Les auteurs ont préformé MLP-Mixer pour la classification d’images à l’aide d’ImageNet-21k, qui contient 21 000 classes, et l’ont affiné sur ImageNet qui dispose de 1 000 classes. Prenons une image divisée en patchs, MLP-Mixer utilise une couche linéaire initiale pour générer 1 024 représentations de chaque patch. MLP-Mixer empile les représentations dans une matrice, de sorte que chaque ligne contient toutes les représentations d’un patch et chaque colonne contient une représentation de chaque patch.

MLP-Mixer est composé d’une série de couches de mixage, chacune contenant deux MLP, chacune composée de deux couches entièrement connectées. Étant donné une matrice, une couche de mélangeur utilise un MLP pour mélanger les représentations dans les colonnes (que les auteurs appellent le mélange de jetons) et un autre pour mélanger les représentations dans les lignes (que les auteurs appellent le mélange de canaux). Ce processus rend une nouvelle matrice à transmettre à la couche de mélangeur suivante. Une couche softmax rend une classification.

MLP-Mixer architecture
MLP-Mixer comporte un classificateur principal, de plusieurs couches de mélangeurs et d’incorporations linéaires.
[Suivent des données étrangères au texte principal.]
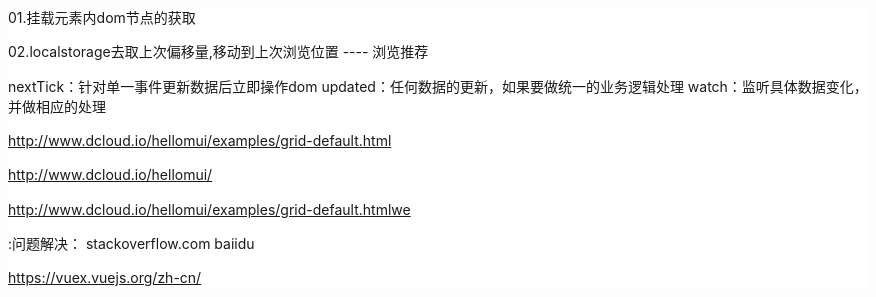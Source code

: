 01.挂载元素内dom节点的获取

02.localstorage去取上次偏移量,移动到上次浏览位置   ---- 浏览推荐



nextTick：针对单一事件更新数据后立即操作dom
updated：任何数据的更新，如果要做统一的业务逻辑处理
watch：监听具体数据变化，并做相应的处理

http://www.dcloud.io/hellomui/examples/grid-default.html

http://www.dcloud.io/hellomui/

http://www.dcloud.io/hellomui/examples/grid-default.htmlwe



:问题解决：  stackoverflow.com  baiidu

https://vuex.vuejs.org/zh-cn/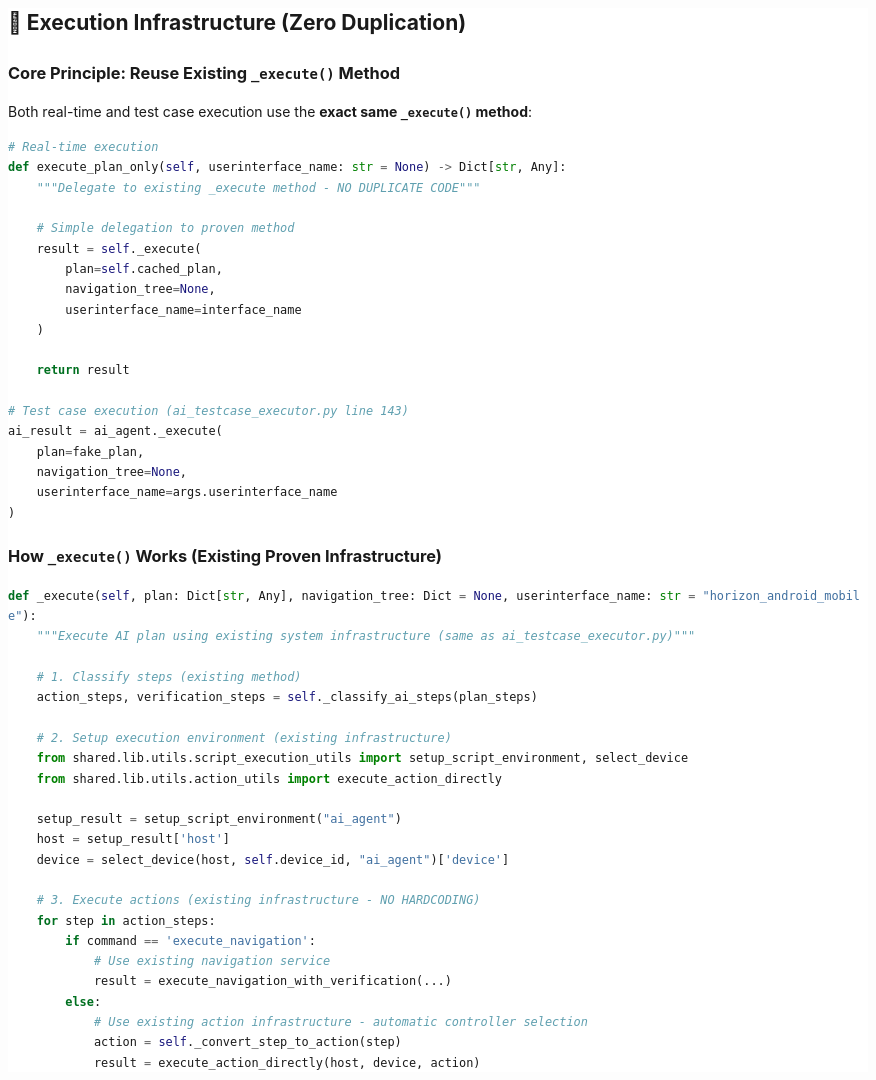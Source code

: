 ## 🔧 **Execution Infrastructure (Zero Duplication)**

### **Core Principle: Reuse Existing `_execute()` Method**

Both real-time and test case execution use the **exact same `_execute()` method**:

```python
# Real-time execution
def execute_plan_only(self, userinterface_name: str = None) -> Dict[str, Any]:
    """Delegate to existing _execute method - NO DUPLICATE CODE"""
    
    # Simple delegation to proven method
    result = self._execute(
        plan=self.cached_plan,
        navigation_tree=None,
        userinterface_name=interface_name
    )
    
    return result

# Test case execution (ai_testcase_executor.py line 143)
ai_result = ai_agent._execute(
    plan=fake_plan,
    navigation_tree=None,
    userinterface_name=args.userinterface_name
)
```

### **How `_execute()` Works (Existing Proven Infrastructure)**

```python
def _execute(self, plan: Dict[str, Any], navigation_tree: Dict = None, userinterface_name: str = "horizon_android_mobile"):
    """Execute AI plan using existing system infrastructure (same as ai_testcase_executor.py)"""
    
    # 1. Classify steps (existing method)
    action_steps, verification_steps = self._classify_ai_steps(plan_steps)
    
    # 2. Setup execution environment (existing infrastructure)
    from shared.lib.utils.script_execution_utils import setup_script_environment, select_device
    from shared.lib.utils.action_utils import execute_action_directly
    
    setup_result = setup_script_environment("ai_agent")
    host = setup_result['host']
    device = select_device(host, self.device_id, "ai_agent")['device']
    
    # 3. Execute actions (existing infrastructure - NO HARDCODING)
    for step in action_steps:
        if command == 'execute_navigation':
            # Use existing navigation service
            result = execute_navigation_with_verification(...)
        else:
            # Use existing action infrastructure - automatic controller selection
            action = self._convert_step_to_action(step)
            result = execute_action_directly(host, device, action)
```
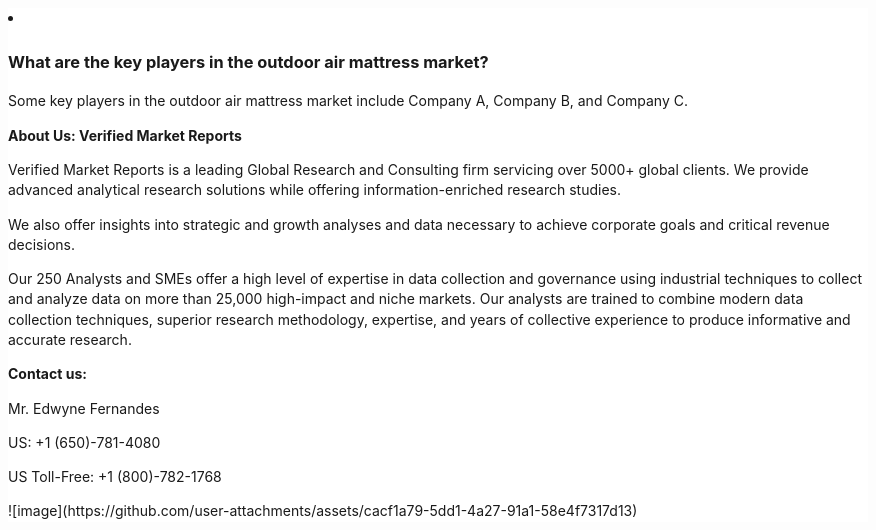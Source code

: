 </li>    <li>      <h3>What are the key players in the outdoor air mattress market?</h3>      <p>Some key players in the outdoor air mattress market include Company A, Company B, and Company C.</p>    </li>  </ol></body></html></h3><p id="" class=""><strong>About Us: Verified Market Reports</strong></p><p id="" class="">Verified Market Reports is a leading Global Research and Consulting firm servicing over 5000+ global clients. We provide advanced analytical research solutions while offering information-enriched research studies.</p><p id="" class="">We also offer insights into strategic and growth analyses and data necessary to achieve corporate goals and critical revenue decisions.</p><p id="" class="">Our 250 Analysts and SMEs offer a high level of expertise in data collection and governance using industrial techniques to collect and analyze data on more than 25,000 high-impact and niche markets. Our analysts are trained to combine modern data collection techniques, superior research methodology, expertise, and years of collective experience to produce informative and accurate research.</p><p id="" class=""><strong>Contact us:</strong></p><p id="" class="">Mr. Edwyne Fernandes</p><p id="" class="">US: +1 (650)-781-4080</p><p id="" class="">US Toll-Free: +1 (800)-782-1768</p>
![image](https://github.com/user-attachments/assets/cacf1a79-5dd1-4a27-91a1-58e4f7317d13)
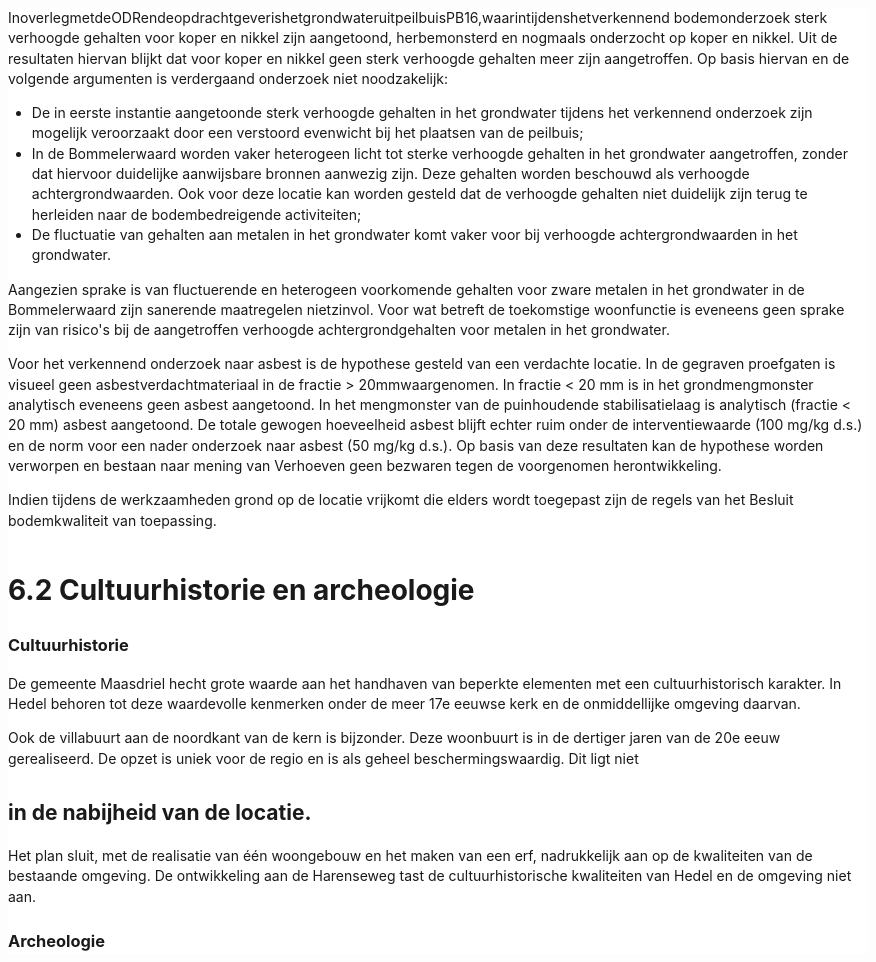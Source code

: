 InoverlegmetdeODRendeopdrachtgeverishetgrondwateruitpeilbuisPB16,waarintijdenshetverkennend bodemonderzoek sterk verhoogde gehalten voor koper en nikkel zijn aangetoond, herbemonsterd en nogmaals onderzocht op koper en nikkel. Uit de resultaten hiervan blijkt dat voor koper en nikkel geen sterk verhoogde gehalten meer zijn aangetroffen. Op basis hiervan en de volgende argumenten is verdergaand onderzoek niet noodzakelijk:

- De in eerste instantie aangetoonde sterk verhoogde gehalten in het grondwater tijdens het verkennend onderzoek zijn mogelijk veroorzaakt door een verstoord evenwicht bij het plaatsen van de peilbuis;
- In de Bommelerwaard worden vaker heterogeen licht tot sterke verhoogde gehalten in het grondwater aangetroffen, zonder dat hiervoor duidelijke aanwijsbare bronnen aanwezig zijn. Deze gehalten worden beschouwd als verhoogde achtergrondwaarden. Ook voor deze locatie kan worden gesteld dat de verhoogde gehalten niet duidelijk zijn terug te herleiden naar de bodembedreigende activiteiten;
- De fluctuatie van gehalten aan metalen in het grondwater komt vaker voor bij verhoogde achtergrondwaarden in het grondwater.

Aangezien sprake is van fluctuerende en heterogeen voorkomende gehalten voor zware metalen in het grondwater in de Bommelerwaard zijn sanerende maatregelen nietzinvol. Voor wat betreft de toekomstige woonfunctie is eveneens geen sprake zijn van risico's bij de aangetroffen verhoogde achtergrondgehalten voor metalen in het grondwater.

Voor het verkennend onderzoek naar asbest is de hypothese gesteld van een verdachte locatie. In de gegraven proefgaten is visueel geen asbestverdachtmateriaal in de fractie > 20mmwaargenomen. In fractie < 20 mm is in het grondmengmonster analytisch eveneens geen asbest aangetoond. In het mengmonster van de puinhoudende stabilisatielaag is analytisch (fractie < 20 mm) asbest aangetoond. De totale gewogen hoeveelheid asbest blijft echter ruim onder de interventiewaarde (100 mg/kg d.s.) en de norm voor een nader onderzoek naar asbest (50 mg/kg d.s.). Op basis van deze resultaten kan de hypothese worden verworpen en bestaan naar mening van Verhoeven geen bezwaren tegen de voorgenomen herontwikkeling.

Indien tijdens de werkzaamheden grond op de locatie vrijkomt die elders wordt toegepast zijn de regels van het Besluit bodemkwaliteit van toepassing.

# **6.2 Cultuurhistorie en archeologie**

### **Cultuurhistorie**

De gemeente Maasdriel hecht grote waarde aan het handhaven van beperkte elementen met een cultuurhistorisch karakter. In Hedel behoren tot deze waardevolle kenmerken onder de meer 17e eeuwse kerk en de onmiddellijke omgeving daarvan.

Ook de villabuurt aan de noordkant van de kern is bijzonder. Deze woonbuurt is in de dertiger jaren van de 20e eeuw gerealiseerd. De opzet is uniek voor de regio en is als geheel beschermingswaardig. Dit ligt niet

## in de nabijheid van de locatie.

Het plan sluit, met de realisatie van één woongebouw en het maken van een erf, nadrukkelijk aan op de kwaliteiten van de bestaande omgeving. De ontwikkeling aan de Harenseweg tast de cultuurhistorische kwaliteiten van Hedel en de omgeving niet aan.

### **Archeologie**
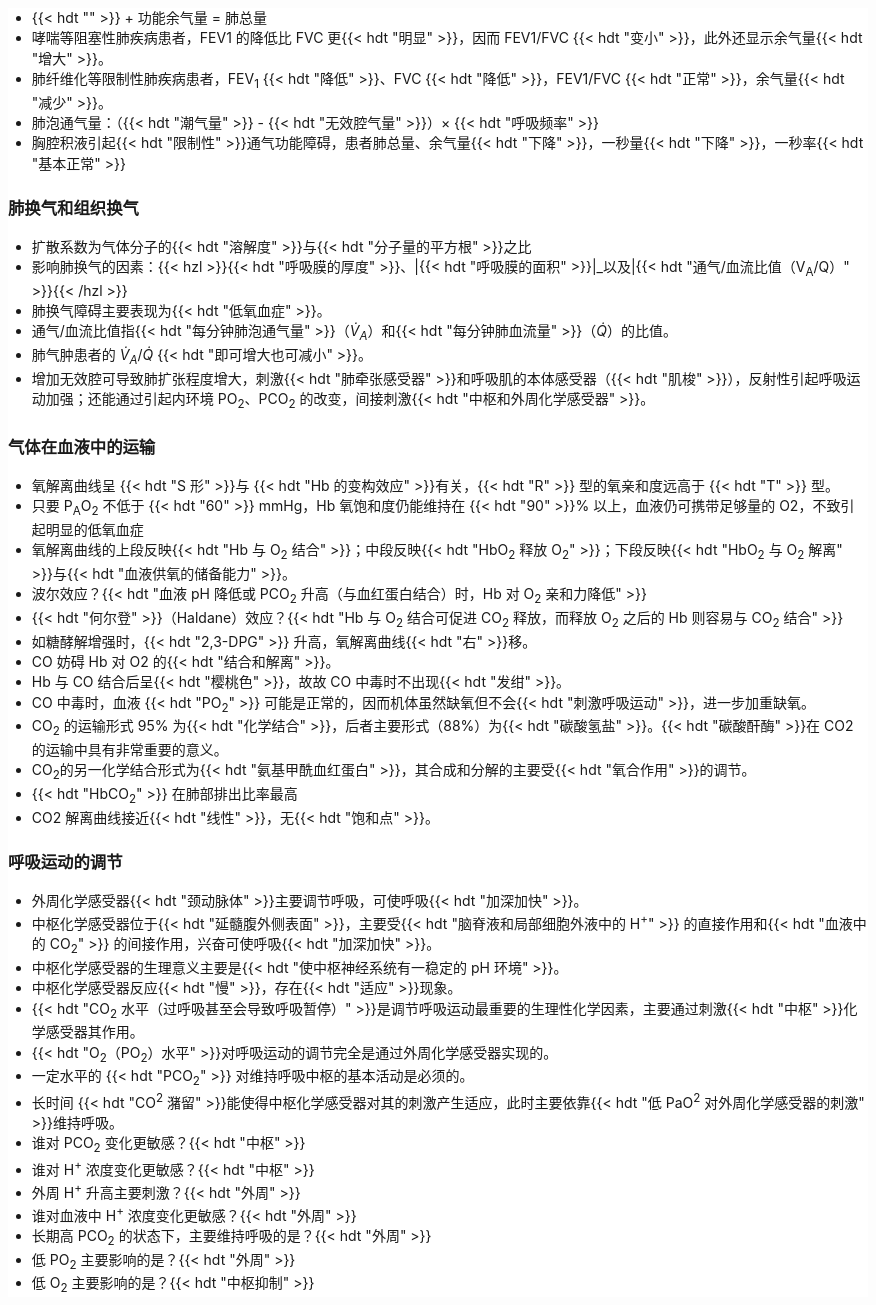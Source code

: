 - {{< hdt "" >}} + 功能余气量 = 肺总量
- 哮喘等阻塞性肺疾病患者，FEV1 的降低比 FVC 更{{< hdt "明显" >}}，因而 FEV1/FVC {{< hdt "变小" >}}，此外还显示余气量{{< hdt "增大" >}}。
- 肺纤维化等限制性肺疾病患者，FEV<sub>1</sub> {{< hdt "降低" >}}、FVC {{< hdt "降低" >}}，FEV1/FVC {{< hdt "正常" >}}，余气量{{< hdt "减少" >}}。
- 肺泡通气量：（{{< hdt "潮气量" >}} - {{< hdt "无效腔气量" >}}）× {{< hdt "呼吸频率" >}}
- 胸腔积液引起{{< hdt "限制性" >}}通气功能障碍，患者肺总量、余气量{{< hdt "下降" >}}，一秒量{{< hdt "下降" >}}，一秒率{{< hdt "基本正常" >}}

### 肺换气和组织换气

- 扩散系数为气体分子的{{< hdt "溶解度" >}}与{{< hdt "分子量的平方根" >}}之比
- 影响肺换气的因素：{{< hzl >}}{{< hdt "呼吸膜的厚度" >}}、|{{< hdt "呼吸膜的面积" >}}|_以及|{{< hdt "通气/血流比值（V<sub>A</sub>/Q）" >}}{{< /hzl >}}
- 肺换气障碍主要表现为{{< hdt "低氧血症" >}}。
- 通气/血流比值指{{< hdt "每分钟肺泡通气量" >}}（$\dot{V}_A$）和{{< hdt "每分钟肺血流量" >}}（$\dot{Q}$）的比值。
- 肺气肿患者的 $\dot{V}_A/\dot{Q}$ {{< hdt "即可增大也可减小" >}}。
- 增加无效腔可导致肺扩张程度增大，刺激{{< hdt "肺牵张感受器" >}}和呼吸肌的本体感受器（{{< hdt "肌梭" >}}），反射性引起呼吸运动加强；还能通过引起内环境 PO<sub>2</sub>、PCO<sub>2</sub> 的改变，间接刺激{{< hdt "中枢和外周化学感受器" >}}。

### 气体在血液中的运输

- 氧解离曲线呈 {{< hdt "S 形" >}}与 {{< hdt "Hb 的变构效应" >}}有关，{{< hdt "R" >}} 型的氧亲和度远高于 {{< hdt "T" >}} 型。
- 只要 P<sub>A</sub>O<sub>2</sub> 不低于 {{< hdt "60" >}} mmHg，Hb 氧饱和度仍能维持在 {{< hdt "90" >}}% 以上，血液仍可携带足够量的 O2，不致引起明显的低氧血症
- 氧解离曲线的上段反映{{< hdt "Hb 与 O<sub>2</sub> 结合" >}}；中段反映{{< hdt "HbO<sub>2</sub> 释放 O<sub>2</sub>" >}}；下段反映{{< hdt "HbO<sub>2</sub> 与 O<sub>2</sub> 解离" >}}与{{< hdt "血液供氧的储备能力" >}}。
- 波尔效应？{{< hdt "血液 pH 降低或 PCO<sub>2</sub> 升高（与血红蛋白结合）时，Hb 对 O<sub>2</sub> 亲和力降低" >}}
- {{< hdt "何尔登" >}}（Haldane）效应？{{< hdt "Hb 与 O<sub>2</sub> 结合可促进 CO<sub>2</sub> 释放，而释放 O<sub>2</sub> 之后的 Hb 则容易与 CO<sub>2</sub> 结合" >}}
- 如糖酵解增强时，{{< hdt "2,3-DPG" >}} 升高，氧解离曲线{{< hdt "右" >}}移。
- CO 妨碍 Hb 对 O2 的{{< hdt "结合和解离" >}}。
- Hb 与 CO 结合后呈{{< hdt "樱桃色" >}}，故故 CO 中毒时不出现{{< hdt "发绀" >}}。
- CO 中毒时，血液 {{< hdt "PO<sub>2</sub>" >}} 可能是正常的，因而机体虽然缺氧但不会{{< hdt "刺激呼吸运动" >}}，进一步加重缺氧。
- CO<sub>2</sub> 的运输形式 95% 为{{< hdt "化学结合" >}}，后者主要形式（88%）为{{< hdt "碳酸氢盐" >}}。{{< hdt "碳酸酐酶" >}}在 CO2 的运输中具有非常重要的意义。
- CO<sub>2</sub>的另一化学结合形式为{{< hdt "氨基甲酰血红蛋白" >}}，其合成和分解的主要受{{< hdt "氧合作用" >}}的调节。
- {{< hdt "HbCO<sub>2</sub>" >}} 在肺部排出比率最高
- CO2 解离曲线接近{{< hdt "线性" >}}，无{{< hdt "饱和点" >}}。

### 呼吸运动的调节

- 外周化学感受器{{< hdt "颈动脉体" >}}主要调节呼吸，可使呼吸{{< hdt "加深加快" >}}。
- 中枢化学感受器位于{{< hdt "延髓腹外侧表面" >}}，主要受{{< hdt "脑脊液和局部细胞外液中的 H<sup>+</sup>" >}} 的直接作用和{{< hdt "血液中的 CO<sub>2</sub>" >}} 的间接作用，兴奋可使呼吸{{< hdt "加深加快" >}}。
- 中枢化学感受器的生理意义主要是{{< hdt "使中枢神经系统有一稳定的 pH 环境" >}}。
- 中枢化学感受器反应{{< hdt "慢" >}}，存在{{< hdt "适应" >}}现象。
- {{< hdt "CO<sub>2</sub> 水平（过呼吸甚至会导致呼吸暂停）" >}}是调节呼吸运动最重要的生理性化学因素，主要通过刺激{{< hdt "中枢" >}}化学感受器其作用。
- {{< hdt "O<sub>2</sub>（PO<sub>2</sub>）水平" >}}对呼吸运动的调节完全是通过外周化学感受器实现的。
- 一定水平的 {{< hdt "PCO<sub>2</sub>" >}} 对维持呼吸中枢的基本活动是必须的。
- 长时间 {{< hdt "CO<sup>2</sup> 潴留" >}}能使得中枢化学感受器对其的刺激产生适应，此时主要依靠{{< hdt "低 PaO<sup>2</sup> 对外周化学感受器的刺激" >}}维持呼吸。
- 谁对 PCO<sub>2</sub> 变化更敏感？{{< hdt "中枢" >}}
- 谁对 H<sup>+</sup> 浓度变化更敏感？{{< hdt "中枢" >}}
- 外周 H<sup>+</sup> 升高主要刺激？{{< hdt "外周" >}}
- 谁对血液中 H<sup>+</sup> 浓度变化更敏感？{{< hdt "外周" >}}
- 长期高 PCO<sub>2</sub> 的状态下，主要维持呼吸的是？{{< hdt "外周" >}}
- 低 PO<sub>2</sub> 主要影响的是？{{< hdt "外周" >}}
- 低 O<sub>2</sub> 主要影响的是？{{< hdt "中枢抑制" >}}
Chaque couche contient un MLP gérant les tokens et l’autre gérant les canaux, qui sont composés de deux couches entièrement connectées.

Des résultats encourageants, mais le plus dur reste à venir…

Selon les chercheurs, le MLP-Mixer comportant 16 couches de mélangeurs est précis à hauteur de 84,15 % pour la classification d’images. C’est comparable à la précision qu’offre un HaloNet de 50 couches (85,8 %). Le résultat est bien évidemment satisfait, mais il faut prendre en compte que MLP-Mixer n’a atteint ces performances que lorsqu’il a été préentraîné sur un ensemble de données suffisamment volumineux.

Lorsqu’il a été préformé sur 10 % du JFT300M et affiné sur ImageNet, son taux de précision baisse pour atteindre 54 %, tandis que les modèles les plus performants basés sur ResNet (comme BiT) formés de la même manière atteignent une précision de 67 %. Les chercheurs le savent, ils ont encore du travail, mais ils gardent bon espoir à la vue de ces résultats encourageants.